Plain-text document sources

+ + + +

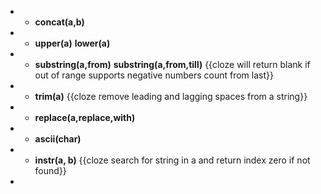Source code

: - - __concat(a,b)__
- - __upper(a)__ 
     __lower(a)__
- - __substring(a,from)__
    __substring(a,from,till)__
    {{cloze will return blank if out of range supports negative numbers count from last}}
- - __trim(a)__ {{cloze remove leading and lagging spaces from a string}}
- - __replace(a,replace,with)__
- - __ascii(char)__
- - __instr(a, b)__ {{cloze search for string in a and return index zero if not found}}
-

+ + + +

Work to complete: An exact copy of every record above is required, with all pictures omitted.

Solution:
Source code

: - - __concat(a,b)__
- - __upper(a)__ 
     __lower(a)__
- - __substring(a,from)__
    __substring(a,from,till)__
    {{cloze will return blank if out of range supports negative numbers count from last}}
- - __trim(a)__ {{cloze remove leading and lagging spaces from a string}}
- - __replace(a,replace,with)__
- - __ascii(char)__
- - __instr(a, b)__ {{cloze search for string in a and return index zero if not found}}
-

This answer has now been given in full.